The law has attracted a lot of criticism. Yesterday, thousands of Hungarians took to the streets of Budapest to protest against the passing of the law.
The controversial law passed in Hungary today is a proposal from Hungarian Prime Minister Viktor Orban and his conservative Fidesz party. The law stipulates that in spaces where minors can be present, almost everywhere, no “promotion” may be made for LGB and transgender people. 157 delegates passed the amendment and broadcast live on television.

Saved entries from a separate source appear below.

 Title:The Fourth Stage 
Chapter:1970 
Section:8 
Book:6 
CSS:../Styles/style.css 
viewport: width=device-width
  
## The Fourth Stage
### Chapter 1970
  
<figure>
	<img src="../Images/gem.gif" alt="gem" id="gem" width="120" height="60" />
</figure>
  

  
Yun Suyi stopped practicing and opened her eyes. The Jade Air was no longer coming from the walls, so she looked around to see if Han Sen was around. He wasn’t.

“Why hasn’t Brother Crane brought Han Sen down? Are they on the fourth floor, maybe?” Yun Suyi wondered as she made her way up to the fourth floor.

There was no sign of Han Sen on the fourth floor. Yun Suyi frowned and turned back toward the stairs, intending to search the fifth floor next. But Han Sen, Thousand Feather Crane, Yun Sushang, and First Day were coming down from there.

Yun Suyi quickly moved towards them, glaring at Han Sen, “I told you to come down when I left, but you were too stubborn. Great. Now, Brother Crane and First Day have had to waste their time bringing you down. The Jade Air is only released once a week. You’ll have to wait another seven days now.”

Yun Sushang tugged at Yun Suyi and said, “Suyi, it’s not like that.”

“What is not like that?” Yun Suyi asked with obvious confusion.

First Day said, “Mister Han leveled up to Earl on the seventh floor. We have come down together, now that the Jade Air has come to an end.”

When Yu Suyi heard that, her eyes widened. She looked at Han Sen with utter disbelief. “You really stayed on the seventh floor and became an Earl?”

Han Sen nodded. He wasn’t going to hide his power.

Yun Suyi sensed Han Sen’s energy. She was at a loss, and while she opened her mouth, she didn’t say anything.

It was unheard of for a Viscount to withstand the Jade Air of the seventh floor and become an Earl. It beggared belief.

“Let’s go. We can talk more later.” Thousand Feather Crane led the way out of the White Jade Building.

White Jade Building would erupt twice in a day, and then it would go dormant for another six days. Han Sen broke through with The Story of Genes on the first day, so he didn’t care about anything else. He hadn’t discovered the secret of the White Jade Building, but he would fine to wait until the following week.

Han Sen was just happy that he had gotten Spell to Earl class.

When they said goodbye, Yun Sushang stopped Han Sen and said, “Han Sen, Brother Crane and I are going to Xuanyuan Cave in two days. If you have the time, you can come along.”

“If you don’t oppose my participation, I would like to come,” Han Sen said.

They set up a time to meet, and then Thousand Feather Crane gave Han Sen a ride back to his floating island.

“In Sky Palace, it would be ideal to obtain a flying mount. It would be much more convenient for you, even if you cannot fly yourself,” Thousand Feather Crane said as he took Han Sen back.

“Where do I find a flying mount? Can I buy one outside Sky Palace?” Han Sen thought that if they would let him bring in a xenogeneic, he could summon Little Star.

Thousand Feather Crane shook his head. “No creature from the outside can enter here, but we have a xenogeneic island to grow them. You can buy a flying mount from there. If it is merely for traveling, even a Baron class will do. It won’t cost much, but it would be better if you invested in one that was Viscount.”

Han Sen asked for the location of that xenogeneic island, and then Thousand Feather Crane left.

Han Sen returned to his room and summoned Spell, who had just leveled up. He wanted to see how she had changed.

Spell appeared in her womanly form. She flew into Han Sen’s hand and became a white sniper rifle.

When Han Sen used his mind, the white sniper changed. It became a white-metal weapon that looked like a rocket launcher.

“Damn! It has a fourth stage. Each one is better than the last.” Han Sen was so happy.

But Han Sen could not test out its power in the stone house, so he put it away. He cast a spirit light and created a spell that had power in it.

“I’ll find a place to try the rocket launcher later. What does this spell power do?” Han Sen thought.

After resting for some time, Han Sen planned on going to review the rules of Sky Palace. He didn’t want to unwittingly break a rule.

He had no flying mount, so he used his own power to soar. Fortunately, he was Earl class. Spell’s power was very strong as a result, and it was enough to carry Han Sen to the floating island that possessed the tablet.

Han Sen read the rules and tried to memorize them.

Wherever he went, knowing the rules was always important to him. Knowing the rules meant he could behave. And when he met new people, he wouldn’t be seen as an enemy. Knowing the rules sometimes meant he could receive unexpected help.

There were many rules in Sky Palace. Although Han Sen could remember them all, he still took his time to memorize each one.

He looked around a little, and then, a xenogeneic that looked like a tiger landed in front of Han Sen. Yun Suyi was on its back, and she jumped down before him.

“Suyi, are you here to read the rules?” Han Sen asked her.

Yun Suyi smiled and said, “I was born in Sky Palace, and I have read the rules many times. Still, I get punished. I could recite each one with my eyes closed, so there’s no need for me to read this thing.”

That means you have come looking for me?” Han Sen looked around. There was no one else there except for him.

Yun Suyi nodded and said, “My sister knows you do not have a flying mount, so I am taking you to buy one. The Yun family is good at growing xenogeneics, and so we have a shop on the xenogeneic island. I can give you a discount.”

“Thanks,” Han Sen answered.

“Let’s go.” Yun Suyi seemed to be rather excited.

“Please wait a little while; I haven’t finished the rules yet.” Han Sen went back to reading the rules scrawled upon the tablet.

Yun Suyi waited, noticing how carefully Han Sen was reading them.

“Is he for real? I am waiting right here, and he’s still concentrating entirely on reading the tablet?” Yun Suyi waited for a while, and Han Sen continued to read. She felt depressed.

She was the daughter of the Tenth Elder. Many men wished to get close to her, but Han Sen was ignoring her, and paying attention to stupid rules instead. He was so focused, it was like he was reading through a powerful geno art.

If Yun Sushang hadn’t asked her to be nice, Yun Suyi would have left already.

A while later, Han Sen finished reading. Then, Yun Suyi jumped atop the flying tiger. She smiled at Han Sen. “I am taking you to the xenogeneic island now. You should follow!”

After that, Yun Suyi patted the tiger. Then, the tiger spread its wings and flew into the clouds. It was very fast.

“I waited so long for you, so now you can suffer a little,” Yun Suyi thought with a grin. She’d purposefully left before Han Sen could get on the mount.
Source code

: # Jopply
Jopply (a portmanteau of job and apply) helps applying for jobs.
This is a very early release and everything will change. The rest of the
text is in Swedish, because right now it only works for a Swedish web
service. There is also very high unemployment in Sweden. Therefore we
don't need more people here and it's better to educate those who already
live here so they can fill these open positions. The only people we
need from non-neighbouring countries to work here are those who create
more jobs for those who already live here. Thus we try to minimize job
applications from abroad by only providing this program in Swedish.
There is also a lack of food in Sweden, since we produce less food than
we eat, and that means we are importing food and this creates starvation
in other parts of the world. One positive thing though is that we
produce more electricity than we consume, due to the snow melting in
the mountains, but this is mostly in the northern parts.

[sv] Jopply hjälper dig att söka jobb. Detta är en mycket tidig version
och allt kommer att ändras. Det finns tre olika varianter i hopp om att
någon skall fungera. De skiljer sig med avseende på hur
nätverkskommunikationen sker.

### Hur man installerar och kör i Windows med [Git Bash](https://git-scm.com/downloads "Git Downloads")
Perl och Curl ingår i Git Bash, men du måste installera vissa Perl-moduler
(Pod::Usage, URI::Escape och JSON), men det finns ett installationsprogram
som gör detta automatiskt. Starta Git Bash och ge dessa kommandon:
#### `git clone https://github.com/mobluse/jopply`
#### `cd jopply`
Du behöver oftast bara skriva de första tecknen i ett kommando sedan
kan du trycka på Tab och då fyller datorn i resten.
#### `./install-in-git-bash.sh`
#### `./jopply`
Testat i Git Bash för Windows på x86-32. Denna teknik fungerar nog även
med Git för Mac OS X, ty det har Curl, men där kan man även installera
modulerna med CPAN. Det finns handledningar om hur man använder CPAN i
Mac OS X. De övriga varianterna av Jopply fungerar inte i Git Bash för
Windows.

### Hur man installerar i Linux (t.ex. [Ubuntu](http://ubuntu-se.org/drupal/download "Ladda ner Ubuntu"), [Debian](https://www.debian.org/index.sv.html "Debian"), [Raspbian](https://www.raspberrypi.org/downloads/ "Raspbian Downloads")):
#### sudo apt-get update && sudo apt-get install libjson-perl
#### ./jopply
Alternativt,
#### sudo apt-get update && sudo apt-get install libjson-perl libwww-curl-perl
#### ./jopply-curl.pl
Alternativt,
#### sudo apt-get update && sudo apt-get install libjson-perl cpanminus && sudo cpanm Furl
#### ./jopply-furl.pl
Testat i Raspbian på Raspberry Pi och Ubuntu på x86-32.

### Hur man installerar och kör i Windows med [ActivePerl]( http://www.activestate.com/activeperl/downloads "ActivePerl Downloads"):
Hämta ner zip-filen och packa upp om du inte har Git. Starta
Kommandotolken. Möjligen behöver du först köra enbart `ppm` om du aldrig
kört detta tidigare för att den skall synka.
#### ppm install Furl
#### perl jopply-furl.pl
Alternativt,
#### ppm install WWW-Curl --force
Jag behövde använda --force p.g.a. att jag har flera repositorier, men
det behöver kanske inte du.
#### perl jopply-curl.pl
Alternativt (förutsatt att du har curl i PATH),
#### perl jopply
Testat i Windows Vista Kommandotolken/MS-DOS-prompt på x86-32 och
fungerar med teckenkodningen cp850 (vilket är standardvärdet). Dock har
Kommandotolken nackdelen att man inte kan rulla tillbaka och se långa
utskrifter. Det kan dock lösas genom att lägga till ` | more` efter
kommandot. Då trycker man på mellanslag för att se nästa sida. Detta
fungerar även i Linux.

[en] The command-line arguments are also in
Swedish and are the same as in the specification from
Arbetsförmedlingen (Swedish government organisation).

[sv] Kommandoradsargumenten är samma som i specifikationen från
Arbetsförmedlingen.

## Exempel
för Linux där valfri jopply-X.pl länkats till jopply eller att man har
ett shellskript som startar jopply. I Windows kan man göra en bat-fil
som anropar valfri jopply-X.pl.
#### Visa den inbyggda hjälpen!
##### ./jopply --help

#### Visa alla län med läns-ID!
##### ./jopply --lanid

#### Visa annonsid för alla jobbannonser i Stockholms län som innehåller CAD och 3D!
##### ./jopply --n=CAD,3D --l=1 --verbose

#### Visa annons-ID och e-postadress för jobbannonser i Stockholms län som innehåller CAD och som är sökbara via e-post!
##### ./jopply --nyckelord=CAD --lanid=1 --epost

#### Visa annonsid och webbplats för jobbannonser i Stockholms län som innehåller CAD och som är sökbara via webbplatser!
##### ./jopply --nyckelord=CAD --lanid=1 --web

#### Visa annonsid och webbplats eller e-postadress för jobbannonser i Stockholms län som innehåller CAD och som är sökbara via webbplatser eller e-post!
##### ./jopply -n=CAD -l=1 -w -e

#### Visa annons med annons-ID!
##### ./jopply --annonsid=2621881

In practice, as a result, films in which the theme is discussed will no longer be shown on television. Advertising campaigns depicting male couples would also no longer be possible. In the explanatory memorandum to the law, homosexuality, transsexuality, sexual crimes and paedophilia are lumped together.
The law makes the discussion about equal rights for LGBs and transgender people virtually impossible. About 5,000 people took to the streets yesterday in protest against the passing of the law. The LGBTQ activists (LGBT stands for Lesbian, Gay, Bisexual, Transgender and Queer- ed.) protested in front of the parliament in the capital of Budapest. They chanted that the law is “anti-child, anti-family and anti-humanity.”
According to Fidesz, the law is a measure to protect children against paedophilia. But according to Lydia Gall, a researcher at Human Rights Watch, equating gender diversity with paedophilia damages the dignity of the LGBT community. “In addition, it puts them at risk.” She calls the law away “to crush the rights of the LGBTQ community and make them invisible in Hungarian society”.